Risk of recurrence reduced by 45%

Regular physical activity is particularly important for women who have been affected by breast cancer and want to prevent recurrences. A large number of studies show unequivocally that breast cancer survivors who are the most physically active also live the longest, with mortality reduced by half compared to those who are inactive. And here again, it’s never too late to start moving: Remarkably, survivors who were inactive before being affected by the disease, but who decide to include regular physical activity in their habits have 45% less risk of dying prematurely than if they had remained inactive.
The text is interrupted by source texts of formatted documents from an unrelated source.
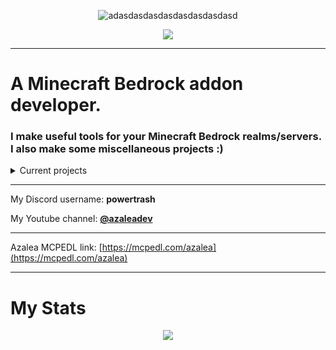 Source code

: <div align="center">
  
  ![adasdasdasdasdasdasdasdasd](https://github.com/Ant767/Ant767/assets/122332042/0adb597c-f815-434c-b15d-fbf08e948f64)


  ![](https://img.shields.io/discord/922867041029984316?style=flat&label=Discord%20Server)

</div>

---

# A Minecraft Bedrock addon developer.

### I make useful tools for your Minecraft Bedrock realms/servers. I also make some miscellaneous projects :)
<details>

  <summary>Current projects</summary>

- Azalea
- Torchflower (Coming Soon)
- [TrashChat](https://trashchat.org)

</details>

---

My Discord username: **powertrash**

My Youtube channel: [**@azaleadev**](https://youtube.com/@azaleadev)

---

Azalea MCPEDL link: [https://mcpedl.com/azalea](https://mcpedl.com/azalea)

---

# My Stats

<div align="center">

  <img src="https://github-profile-trophy.vercel.app/?username=Ant767&theme=nord&no-frame=true&margin-w=10&column=7" />

</div>
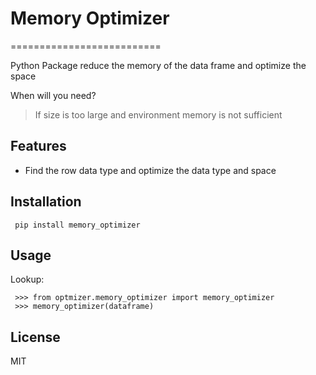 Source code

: # Memory Optimizer

==========================


Python Package reduce the memory of the data frame and optimize the space

When will you need?
>If size is too large and environment memory is not sufficient

Features
--------
  - Find the row data type and optimize the data type and space


Installation
-------------
     pip install memory_optimizer

Usage
-----

Lookup:

     >>> from optmizer.memory_optimizer import memory_optimizer
     >>> memory_optimizer(dataframe)


License
----

MIT
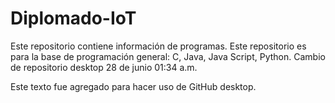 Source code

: # Diplomado-IoT
Este repositorio contiene información de programas.
Este repositorio es para la base de programación general: C, Java, Java Script, Python.
Cambio de repositorio desktop 28 de junio 01:34 a.m.

Este texto fue agregado para hacer uso de GitHub desktop.
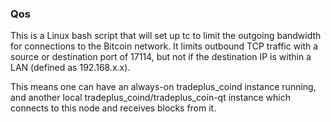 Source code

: ### Qos ###

This is a Linux bash script that will set up tc to limit the outgoing bandwidth for connections to the Bitcoin network. It limits outbound TCP traffic with a source or destination port of 17114, but not if the destination IP is within a LAN (defined as 192.168.x.x).

This means one can have an always-on tradeplus_coind instance running, and another local tradeplus_coind/tradeplus_coin-qt instance which connects to this node and receives blocks from it.
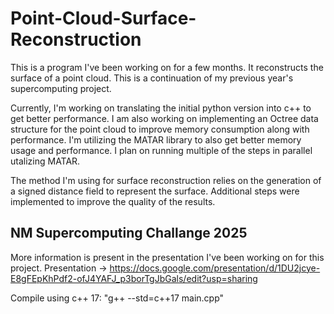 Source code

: # Point-Cloud-Surface-Reconstruction
This is a program I've been working on for a few months. It reconstructs the surface of a point cloud. This is a continuation of my previous year's supercomputing project.

Currently, I'm working on translating the initial python version into c++ to get better performance. I am also working on implementing an Octree data structure for the point cloud to improve memory consumption along with performance. I'm utilizing the MATAR library to also get better memory usage and performance. I plan on running multiple of the steps in parallel utalizing MATAR.

The method I'm using for surface reconstruction relies on the generation of a signed distance field to represent the surface. Additional steps were implemented to improve the quality of the results.

## NM Supercomputing Challange 2025

More information is present in the presentation I've been working on for this project.
Presentation -> https://docs.google.com/presentation/d/1DU2jcye-E8gFEpKhPdf2-ofJ4YAFJ_p3borTgJbGals/edit?usp=sharing


Compile using c++ 17:
"g++ --std=c++17 main.cpp"

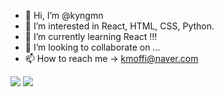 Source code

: - 👋 Hi, I’m @kyngmn
- 👀 I’m interested in React, HTML, CSS, Python.
- 🌱 I’m currently learning React !!!
- 💞️ I’m looking to collaborate on ...
- 📫 How to reach me -> kmoffi@naver.com

<!---
kyngmn/kyngmn is a ✨ special ✨ repository because its `README.md` (this file) appears on your GitHub profile.
You can click the Preview link to take a look at your changes.
--->

<img src="https://img.shields.io/badge/JavaScript-F7DF1E?style=flat-square&logo=JavaScript&logoColor=white"/>
<img src="https://img.shields.io/badge/React-61DAFB?style=flat-square&logo=React&logoColor=white"/>
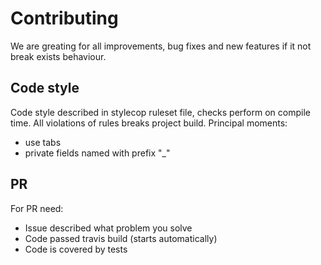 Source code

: # Contributing
We are greating for all improvements, bug fixes and new features if it not break exists behaviour.

## Code style
Code style described in stylecop ruleset file, checks perform on compile time. All violations of rules breaks project build.
Principal moments:
* use tabs
* private fields named with prefix "_"

## PR
For PR need:
* Issue described what problem you solve
* Code passed travis build (starts automatically)
* Code is covered by tests
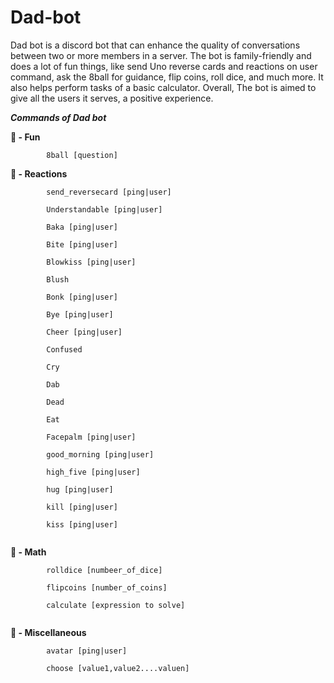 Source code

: # Dad-bot
Dad bot is a discord bot that can enhance the quality of conversations between two or more members in a server. The bot is family-friendly and does a lot of fun things, like send Uno reverse cards and reactions on user command, ask the 8ball for guidance, flip coins, roll dice, and much more. It also helps perform tasks of a basic calculator. Overall, The bot is aimed to give all the users it serves, a positive experience.

**_Commands of Dad bot_**

__💫 - __Fun____

            8ball [question]


__👻 - __Reactions____

            send_reversecard [ping|user]

            Understandable [ping|user]

            Baka [ping|user]

            Bite [ping|user]

            Blowkiss [ping|user]

            Blush 

            Bonk [ping|user]

            Bye [ping|user] 

            Cheer [ping|user] 

            Confused 

            Cry

            Dab 

            Dead 

            Eat 

            Facepalm [ping|user] 

            good_morning [ping|user]

            high_five [ping|user]

            hug [ping|user]

            kill [ping|user] 

            kiss [ping|user] ⠀⠀⠀⠀⠀⠀⠀⠀⠀⠀⠀⠀⠀⠀⠀⠀⠀⠀⠀⠀⠀⠀⠀⠀⠀⠀⠀⠀⠀⠀⠀⠀⠀⠀⠀⠀⠀⠀⠀⠀⠀⠀⠀⠀⠀⠀⠀⠀⠀


__💯 - __Math____

            rolldice [numbeer_of_dice]

            flipcoins [number_of_coins]

            calculate [expression to solve] ⠀⠀⠀⠀⠀⠀⠀⠀⠀⠀⠀⠀⠀⠀⠀⠀⠀⠀⠀⠀⠀⠀⠀⠀⠀⠀⠀⠀⠀⠀⠀⠀⠀⠀⠀⠀⠀⠀⠀⠀⠀⠀⠀⠀⠀⠀⠀⠀⠀


__👾 - __Miscellaneous____

            avatar [ping|user] 

            choose [value1,value2....valuen] ⠀⠀⠀⠀⠀⠀⠀⠀⠀⠀⠀⠀⠀⠀⠀⠀⠀⠀⠀⠀⠀⠀⠀⠀⠀⠀⠀⠀⠀⠀⠀⠀⠀⠀⠀⠀⠀⠀⠀⠀⠀

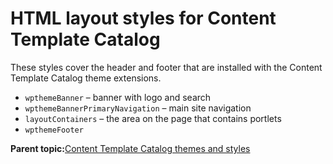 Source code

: # HTML layout styles for Content Template Catalog

These styles cover the header and footer that are installed with the Content Template Catalog theme extensions.

-   `wpthemeBanner` – banner with logo and search
-   `wpthemeBannerPrimaryNavigation` – main site navigation
-   `layoutContainers` – the area on the page that contains portlets
-   `wpthemeFooter`

**Parent topic:**[Content Template Catalog themes and styles](../ctc/ctc_arch_css.md)

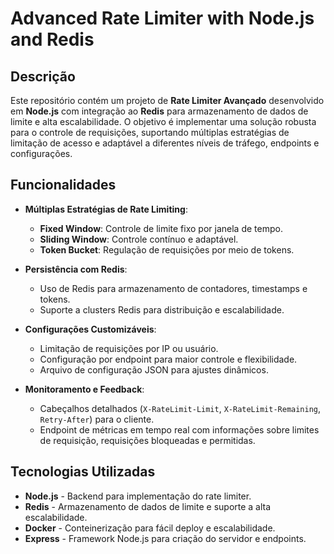 # Advanced Rate Limiter with Node.js and Redis

## Descrição

Este repositório contém um projeto de **Rate Limiter Avançado** desenvolvido em **Node.js** com integração ao **Redis** para armazenamento de dados de limite e alta escalabilidade. O objetivo é implementar uma solução robusta para o controle de requisições, suportando múltiplas estratégias de limitação de acesso e adaptável a diferentes níveis de tráfego, endpoints e configurações.

## Funcionalidades

- **Múltiplas Estratégias de Rate Limiting**:
  - **Fixed Window**: Controle de limite fixo por janela de tempo.
  - **Sliding Window**: Controle contínuo e adaptável.
  - **Token Bucket**: Regulação de requisições por meio de tokens.

- **Persistência com Redis**:
  - Uso de Redis para armazenamento de contadores, timestamps e tokens.
  - Suporte a clusters Redis para distribuição e escalabilidade.

- **Configurações Customizáveis**:
  - Limitação de requisições por IP ou usuário.
  - Configuração por endpoint para maior controle e flexibilidade.
  - Arquivo de configuração JSON para ajustes dinâmicos.

- **Monitoramento e Feedback**:
  - Cabeçalhos detalhados (`X-RateLimit-Limit`, `X-RateLimit-Remaining`, `Retry-After`) para o cliente.
  - Endpoint de métricas em tempo real com informações sobre limites de requisição, requisições bloqueadas e permitidas.

## Tecnologias Utilizadas

- **Node.js** - Backend para implementação do rate limiter.
- **Redis** - Armazenamento de dados de limite e suporte a alta escalabilidade.
- **Docker** - Conteinerização para fácil deploy e escalabilidade.
- **Express** - Framework Node.js para criação do servidor e endpoints.
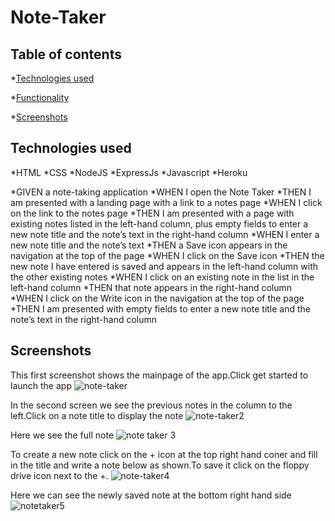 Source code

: # Note-Taker

## Table of contents

*[Technologies used](technologies-used)

*[Functionality](functionality)

*[Screenshots](screenshots)

 
## Technologies used
*HTML
*CSS
*NodeJS
*ExpressJs
*Javascript
*Heroku

*GIVEN a note-taking application
*WHEN I open the Note Taker
*THEN I am presented with a landing page with a link to a notes page
*WHEN I click on the link to the notes page
*THEN I am presented with a page with existing notes listed in the left-hand column, plus empty fields to enter a new note title and the note’s text in the right-hand column
*WHEN I enter a new note title and the note’s text
*THEN a Save icon appears in the navigation at the top of the page
*WHEN I click on the Save icon
*THEN the new note I have entered is saved and appears in the left-hand column with the other existing notes
*WHEN I click on an existing note in the list in the left-hand column
*THEN that note appears in the right-hand column
*WHEN I click on the Write icon in the navigation at the top of the page
*THEN I am presented with empty fields to enter a new note title and the note’s text in the right-hand column

## Screenshots
This first screenshot shows the mainpage of the app.Click get started to launch the app
![note-taker](https://user-images.githubusercontent.com/39675578/182557002-50441478-a55a-46e4-b4f3-451c7e745e1e.png)


In the second screen we see the previous notes in the column to the left.Click on a note title to display the note
![note-taker2](https://user-images.githubusercontent.com/39675578/182557050-5a7275e6-9188-496d-b19a-a3e4f30eda0f.png)

Here we see the full note
![note taker 3](https://user-images.githubusercontent.com/39675578/182557063-c2a45554-3104-4938-a5d3-e4ed4014f9b3.png)

To create a new note click on the + icon at the top right hand coner and fill in the title and write a note below as shown.To save it click on the floppy drive icon next to the +.
![note-taker4](https://user-images.githubusercontent.com/39675578/182558737-29ff68cf-66c0-4783-b402-d63a8e163f68.png)

Here we can see the newly saved note at the bottom right hand side
![notetaker5](https://user-images.githubusercontent.com/39675578/182559099-ba812450-7734-4965-87d1-8b400a4a14d1.png)
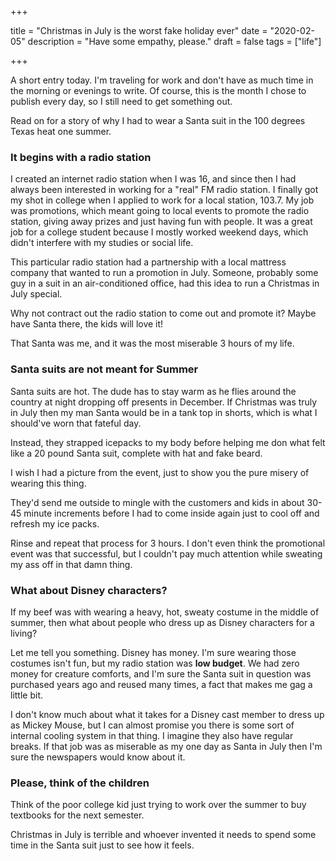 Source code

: +++

title = "Christmas in July is the worst fake holiday ever"
date = "2020-02-05"
description = "Have some empathy, please."
draft = false
tags = ["life"]

+++

A short entry today. I'm traveling for work and don't have as much time in the morning or evenings to write. Of course, this is the month I chose to publish every day, so I still need to get something out. 

Read on for a story of why I had to wear a Santa suit in the 100 degrees Texas heat one summer.

### It begins with a radio station

I created an internet radio station when I was 16, and since then I had always been interested in working for a "real" FM radio station. I finally got my shot in college when I applied to work for a local station, 103.7. My job was promotions, which meant going to local events to promote the radio station, giving away prizes and just having fun with people. It was a great job for a college student because I mostly worked weekend days, which didn't interfere with my studies or social life. 

This particular radio station had a partnership with a local mattress company that wanted to run a promotion in July. Someone, probably some guy in a suit in an air-conditioned office, had this idea to run a Christmas in July special.

Why not contract out the radio station to come out and promote it? Maybe have Santa there, the kids will love it!

That Santa was me, and it was the most miserable 3 hours of my life. 

### Santa suits are not meant for Summer

Santa suits are hot. The dude has to stay warm as he flies around the country at night dropping off presents in December. If Christmas was truly in July then my man Santa would be in a tank top in shorts, which is what I should've worn that fateful day. 

Instead, they strapped icepacks to my body before helping me don what felt like a 20 pound Santa suit, complete with hat and fake beard.

I wish I had a picture from the event, just to show you the pure misery of wearing this thing. 

They'd send me outside to mingle with the customers and kids in about 30-45 minute increments before I had to come inside again just to cool off and refresh my ice packs. 

Rinse and repeat that process for 3 hours. I don't even think the promotional event was that successful, but I couldn't pay much attention while sweating my ass off in that damn thing. 

### What about Disney characters?

If my beef was with wearing a heavy, hot, sweaty costume in the middle of summer, then what about people who dress up as Disney characters for a living?

Let me tell you something. Disney has money. I'm sure wearing those costumes isn't fun, but my radio station was **low budget**. We had zero money for creature comforts, and I'm sure the Santa suit in question was purchased years ago and reused many times, a fact that makes me gag a little bit. 

I don't know much about what it takes for a Disney cast member to dress up as Mickey Mouse, but I can almost promise you there is some sort of internal cooling system in that thing. I imagine they also have regular breaks. If that job was as miserable as my one day as Santa in July then I'm sure the newspapers would know about it. 

### Please, think of the children

Think of the poor college kid just trying to work over the summer to buy textbooks for the next semester.

Christmas in July is terrible and whoever invented it needs to spend some time in the Santa suit just to see how it feels. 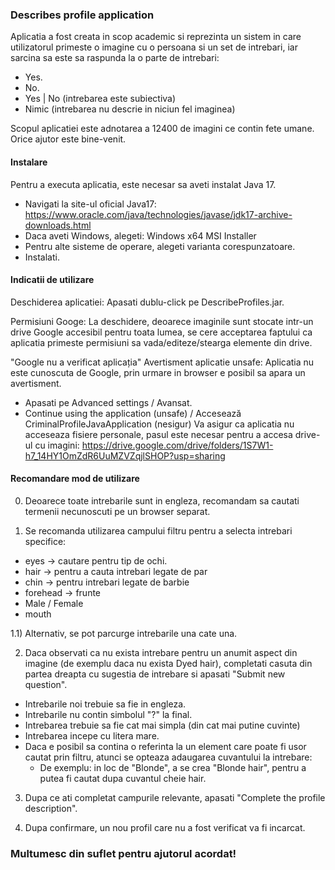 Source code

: ### Describes profile application ###

Aplicatia a fost creata in scop academic si reprezinta un sistem in care utilizatorul primeste o imagine cu o persoana si un set de intrebari, iar sarcina sa este sa raspunda la o parte de intrebari:
 - Yes.
 - No.
 - Yes | No (intrebarea este subiectiva)
 - Nimic (intrebarea nu descrie in niciun fel imaginea)

 Scopul aplicatiei este adnotarea a 12400 de imagini ce contin fete umane. Orice ajutor este bine-venit.

#### Instalare ####

Pentru a executa aplicatia, este necesar sa aveti instalat Java 17.
 - Navigati la site-ul oficial Java17: https://www.oracle.com/java/technologies/javase/jdk17-archive-downloads.html
 - Daca aveti Windows, alegeti: Windows x64 MSI Installer
 - Pentru alte sisteme de operare, alegeti varianta corespunzatoare.
 - Instalati.

#### Indicatii de utilizare ####

Deschiderea aplicatiei: Apasati dublu-click pe DescribeProfiles.jar.

Permisiuni Googe: La deschidere, deoarece imaginile sunt stocate intr-un drive Google accesibil pentru toata lumea, se cere acceptarea faptului ca aplicatia primeste permisiuni sa vada/editeze/stearga elemente din drive.

"Google nu a verificat aplicația"
Avertisment aplicatie unsafe: Aplicatia nu este cunoscuta de Google, prin urmare in browser e posibil sa apara un avertisment.
 - Apasati pe Advanced settings / Avansat.
 - Continue using the application (unsafe) / Accesează CriminalProfileJavaApplication (nesigur)
Va asigur ca aplicatia nu acceseaza fisiere personale, pasul este necesar pentru a accesa drive-ul cu imagini: https://drive.google.com/drive/folders/1S7W1-h7_14HY1OmZdR6UuMZVZqjlSHOP?usp=sharing


#### Recomandare mod de utilizare ####

0) Deoarece toate intrebarile sunt in engleza, recomandam sa cautati termenii necunoscuti pe un browser separat.

1) Se recomanda utilizarea campului filtru pentru a selecta intrebari specifice:
 - eyes -> cautare pentru tip de ochi.
 - hair -> pentru a cauta intrebari legate de par
 - chin -> pentru intrebari legate de barbie
 - forehead -> frunte
 - Male / Female
 - mouth

1.1) Alternativ, se pot parcurge intrebarile una cate una.

2) Daca observati ca nu exista intrebare pentru un anumit aspect din imagine (de exemplu daca nu exista Dyed hair), completati casuta din partea dreapta cu sugestia de intrebare si apasati "Submit new question".
 - Intrebarile noi trebuie sa fie in engleza.
 - Intrebarile nu contin simbolul "?" la final.
 - Intrebarea trebuie sa fie cat mai simpla (din cat mai putine cuvinte)
 - Intrebarea incepe cu litera mare.
 - Daca e posibil sa contina o referinta la un element care poate fi usor cautat prin filtru, atunci se opteaza adaugarea cuvantului la intrebare:
   - De exemplu: in loc de "Blonde", a se crea "Blonde hair", pentru a putea fi cautat dupa cuvantul cheie hair.

3) Dupa ce ati completat campurile relevante, apasati "Complete the profile description".

4) Dupa confirmare, un nou profil care nu a fost verificat va fi incarcat.

### Multumesc din suflet pentru ajutorul acordat! ### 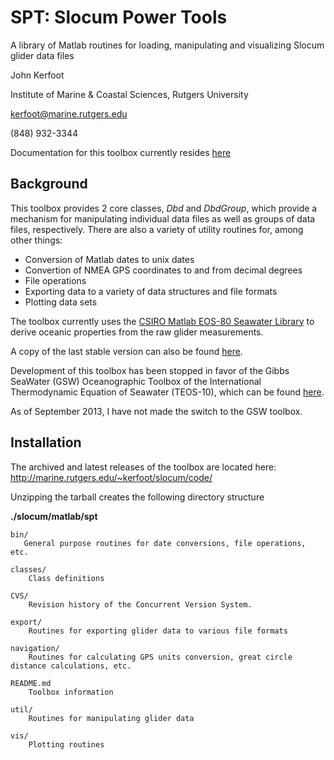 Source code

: SPT: Slocum Power Tools
=======================
A library of Matlab routines for loading, manipulating and visualizing Slocum 
glider data files

John Kerfoot

Institute of Marine & Coastal Sciences, Rutgers University

kerfoot@marine.rutgers.edu

(848) 932-3344

Documentation for this toolbox currently resides [here](http://rucool.marine.rutgers.edu/manuals/glider/thoughts-ideas-and-tips-for-slocum-glider-data-management)

Background
----------

This toolbox provides 2 core classes, *Dbd* and *DbdGroup*, which provide a
mechanism for manipulating individual data files as well as groups of data
files, respectively.  There are also a variety of utility routines for, among
other things:

+ Conversion of Matlab dates to unix dates
+ Convertion of NMEA GPS coordinates to and from decimal degrees
+ File operations
+ Exporting data to a variety of data structures and file formats
+ Plotting data sets

The toolbox currently uses the [CSIRO Matlab EOS-80 Seawater Library](http://www.cmar.csiro.au/datacentre/ext_docs/seawater.htm) to derive oceanic properties from the raw glider measurements.  
    
A copy of the last stable version can also be found [here](http://marine.rutgers.edu/~kerfoot/slocum/code/seawater_ver3_3.tar).

Development of this toolbox has been stopped in favor of the Gibbs SeaWater
(GSW) Oceanographic Toolbox of the International Thermodynamic Equation of
Seawater (TEOS-10), which can be found [here](http://www.teos-10.org/software/gsw_matlab_v3_02.zip).

As of September 2013, I have not made the switch to the GSW toolbox.

Installation
-------------

The archived and latest releases of the toolbox are located here:
    http://marine.rutgers.edu/~kerfoot/slocum/code/

Unzipping the tarball creates the following directory structure

**./slocum/matlab/spt**

    bin/
       General purpose routines for date conversions, file operations, etc.

    classes/
        Class definitions

    CVS/
        Revision history of the Concurrent Version System.

    export/
        Routines for exporting glider data to various file formats

    navigation/
        Routines for calculating GPS units conversion, great circle distance calculations, etc.

    README.md
        Toolbox information

    util/
        Routines for manipulating glider data

    vis/
        Plotting routines

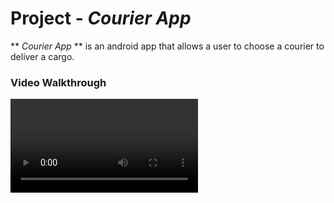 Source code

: # Project - *Courier App* #
** *Courier App* ** is an android app that allows a user to choose a courier to deliver a cargo.
 
 ### Video Walkthrough ###
  
![Alt text](https://github.com/AikoBB/courier/res/courier_overview.mp4)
Exercising is too often perceived only as a way to “burn” calories to maintain the line or eliminate a few extra pounds. The major impact of physical activity on the risk of developing breast cancer or dying from its recurrence illustrates how the benefits of an active life go beyond simply maintaining a normal body weight. Physical activity is truly an essential ingredient in cancer prevention!


Fournier A et al. Recent recreational physical activity and breast cancer risk in postmenopausal women in the E3N cohort. Cancer Epidemiol Biomarkers Prev. ; 23: 1893-902.

Ballard-Barbash R et al. Physical activity, biomarkers, and disease outcomes in cancer survivors: a systematic review. Jnl Nat Cancer Inst; 104:815-40.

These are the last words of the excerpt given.